Celui-ci s’étonne qu’Ottawa ait consenti un accès de 3,25 % de son secteur laitier aux 10 autres pays concernés alors que les États-Unis ne font pas partie de ce traité de libre-échange qui doit être paraphé en mars. « Mon opinion, c’est que le Canada a trop donné, a-t-il dit jeudi, au cours d’une conférence téléphonique visant à discuter des résultats du troisième trimestre. Je ne suis pas à la table des négociations, alors je n’ai rien influencé. »

Dans le cadre du Partenariat transpacifique global et progressiste (PTPGP), le Canada offrira également un accès de 2,3 % de son marché des oeufs et de 2,1 % de celui du poulet — comme prévu dans le PTP. À l’instar de l’industrie agricole, M. Saputo estime que cet accès viendra accroître la pression sur les prix des produits laitiers, ce qui aura une incidence négative sur les producteurs et transformateurs.

Il espère qu’Ottawa ne répétera pas l’erreur commise avec l’Accord économique et commercial global (AECG) entre le Canada et l’Union européenne, lorsque les licences d’importations ont été octroyées en parts égales entre les fabricants et les détaillants. « Selon moi, si l’on donne un accès aux 10 autres pays membres, les joueurs de l’industrie au Canada devraient avoir leur mot à dire en obtenant les licences pour contrôler les produits [importés] », a-t-il expliqué.

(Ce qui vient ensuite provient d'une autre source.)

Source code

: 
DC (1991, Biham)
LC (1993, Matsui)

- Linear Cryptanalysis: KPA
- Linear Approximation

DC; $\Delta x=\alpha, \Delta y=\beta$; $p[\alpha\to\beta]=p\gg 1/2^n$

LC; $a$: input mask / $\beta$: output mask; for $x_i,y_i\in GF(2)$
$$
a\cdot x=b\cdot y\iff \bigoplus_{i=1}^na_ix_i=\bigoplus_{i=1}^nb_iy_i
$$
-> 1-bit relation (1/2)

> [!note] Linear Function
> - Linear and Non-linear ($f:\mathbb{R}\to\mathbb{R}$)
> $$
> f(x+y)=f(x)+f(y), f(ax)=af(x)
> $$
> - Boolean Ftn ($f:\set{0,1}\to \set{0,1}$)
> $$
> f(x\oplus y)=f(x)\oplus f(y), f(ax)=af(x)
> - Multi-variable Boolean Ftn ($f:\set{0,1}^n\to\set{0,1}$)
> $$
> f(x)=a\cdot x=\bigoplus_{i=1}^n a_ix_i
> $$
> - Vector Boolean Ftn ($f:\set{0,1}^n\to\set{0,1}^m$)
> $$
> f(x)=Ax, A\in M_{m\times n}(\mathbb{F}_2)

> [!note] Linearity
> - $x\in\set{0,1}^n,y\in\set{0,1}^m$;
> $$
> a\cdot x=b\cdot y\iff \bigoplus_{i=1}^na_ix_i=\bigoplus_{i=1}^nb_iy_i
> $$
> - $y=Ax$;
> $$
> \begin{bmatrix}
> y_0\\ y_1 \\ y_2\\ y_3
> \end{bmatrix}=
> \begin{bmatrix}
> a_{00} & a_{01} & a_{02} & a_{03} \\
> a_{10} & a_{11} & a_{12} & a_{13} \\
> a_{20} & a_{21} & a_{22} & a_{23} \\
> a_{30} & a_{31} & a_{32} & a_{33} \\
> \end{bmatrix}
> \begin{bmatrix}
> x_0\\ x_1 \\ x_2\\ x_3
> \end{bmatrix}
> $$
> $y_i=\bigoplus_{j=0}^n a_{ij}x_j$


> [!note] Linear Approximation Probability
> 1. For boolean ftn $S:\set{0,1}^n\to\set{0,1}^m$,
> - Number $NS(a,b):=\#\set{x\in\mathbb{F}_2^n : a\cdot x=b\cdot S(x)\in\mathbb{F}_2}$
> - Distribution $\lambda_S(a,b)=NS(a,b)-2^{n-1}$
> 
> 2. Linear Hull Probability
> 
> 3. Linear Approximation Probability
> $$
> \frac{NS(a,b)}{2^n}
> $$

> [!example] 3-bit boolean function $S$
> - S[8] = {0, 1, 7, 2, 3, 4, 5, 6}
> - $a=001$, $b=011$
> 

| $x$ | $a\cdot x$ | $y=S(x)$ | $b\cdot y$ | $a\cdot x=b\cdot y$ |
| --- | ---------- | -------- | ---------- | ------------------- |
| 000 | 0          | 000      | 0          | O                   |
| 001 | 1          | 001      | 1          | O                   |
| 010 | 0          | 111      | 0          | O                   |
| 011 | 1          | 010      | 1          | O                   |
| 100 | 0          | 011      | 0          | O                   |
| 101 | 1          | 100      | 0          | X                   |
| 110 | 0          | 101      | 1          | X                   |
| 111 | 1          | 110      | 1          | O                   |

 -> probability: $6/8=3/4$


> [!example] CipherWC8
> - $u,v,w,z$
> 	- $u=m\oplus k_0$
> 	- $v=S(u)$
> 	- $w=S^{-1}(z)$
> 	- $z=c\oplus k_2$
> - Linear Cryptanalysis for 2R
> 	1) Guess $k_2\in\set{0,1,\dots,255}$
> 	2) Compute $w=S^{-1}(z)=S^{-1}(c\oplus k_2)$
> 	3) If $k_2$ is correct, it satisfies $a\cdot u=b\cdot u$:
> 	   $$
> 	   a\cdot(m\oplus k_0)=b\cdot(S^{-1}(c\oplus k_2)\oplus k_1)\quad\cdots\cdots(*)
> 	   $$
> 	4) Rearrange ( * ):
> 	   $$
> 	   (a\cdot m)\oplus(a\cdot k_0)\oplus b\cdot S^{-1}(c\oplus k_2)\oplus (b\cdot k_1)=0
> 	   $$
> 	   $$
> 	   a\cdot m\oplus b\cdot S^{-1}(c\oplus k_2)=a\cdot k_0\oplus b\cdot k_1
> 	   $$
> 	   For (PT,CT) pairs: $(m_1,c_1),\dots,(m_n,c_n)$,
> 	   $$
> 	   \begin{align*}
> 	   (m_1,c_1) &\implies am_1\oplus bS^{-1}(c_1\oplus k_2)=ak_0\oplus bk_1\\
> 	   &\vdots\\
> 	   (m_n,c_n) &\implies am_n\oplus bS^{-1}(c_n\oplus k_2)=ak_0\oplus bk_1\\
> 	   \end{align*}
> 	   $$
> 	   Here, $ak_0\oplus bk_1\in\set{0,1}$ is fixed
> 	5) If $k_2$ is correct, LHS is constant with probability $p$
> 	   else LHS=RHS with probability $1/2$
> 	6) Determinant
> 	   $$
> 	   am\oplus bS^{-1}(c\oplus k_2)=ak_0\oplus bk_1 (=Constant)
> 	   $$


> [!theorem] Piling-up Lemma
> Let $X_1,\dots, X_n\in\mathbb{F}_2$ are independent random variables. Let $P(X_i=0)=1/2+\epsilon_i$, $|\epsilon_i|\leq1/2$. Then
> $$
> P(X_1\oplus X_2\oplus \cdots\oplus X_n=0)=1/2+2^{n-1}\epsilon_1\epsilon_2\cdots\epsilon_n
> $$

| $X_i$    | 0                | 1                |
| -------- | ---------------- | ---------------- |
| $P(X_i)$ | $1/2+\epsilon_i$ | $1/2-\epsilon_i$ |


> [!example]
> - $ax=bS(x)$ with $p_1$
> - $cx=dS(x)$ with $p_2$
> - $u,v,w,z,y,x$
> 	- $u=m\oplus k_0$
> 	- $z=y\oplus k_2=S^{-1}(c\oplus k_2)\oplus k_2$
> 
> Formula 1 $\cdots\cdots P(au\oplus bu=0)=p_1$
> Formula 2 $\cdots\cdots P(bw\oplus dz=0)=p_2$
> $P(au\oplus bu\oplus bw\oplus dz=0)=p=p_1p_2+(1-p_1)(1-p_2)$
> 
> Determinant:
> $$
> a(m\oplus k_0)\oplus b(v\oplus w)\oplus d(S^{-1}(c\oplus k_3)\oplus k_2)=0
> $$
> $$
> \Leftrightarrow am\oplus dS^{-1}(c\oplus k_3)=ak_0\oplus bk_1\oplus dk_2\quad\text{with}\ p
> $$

En ce qui a trait à la renégociation de l’Accord de libre-échange nord-américain entre Ottawa, Washington et Mexico, il est difficile de prévoir s’il y aura des changements, a estimé M. Saputo.

Les profits bondissent

Quant à sa performance trimestrielle, Saputo a vu ses profits bondir en comptabilisant une économie d’impôt d’environ 179 millions découlant de la réforme fiscale aux États-Unis. Pour la période de trois mois terminée le 31 décembre, l’entreprise a engrangé un bénéfice net de 337 millions, ou 86 ¢ par action, en hausse de 70,7 % par rapport au troisième trimestre de l’exercice 2016. De leur côté, les revenus ont totalisé 3 milliards, en hausse de 1,9 % comparativement à il y a un an. Abstraction faite des éléments non récurrents, Saputo a toutefois vu son bénéfice ajusté fléchir de 7,1 %, à 183,2 millions, ou 47 ¢ par action.

M. Saputo n’a pas caché que les conditions de marché étaient plus difficiles aux États-Unis, où le bénéfice d’exploitation ajusté de la société a plongé de 23 %, à environ 154 millions. « Il y aura encore des défis à surmonter sur le marché américain, car il y a plus de lait par rapport à ce qui peut être consommé », a-t-il fait remarquer aux analystes financiers.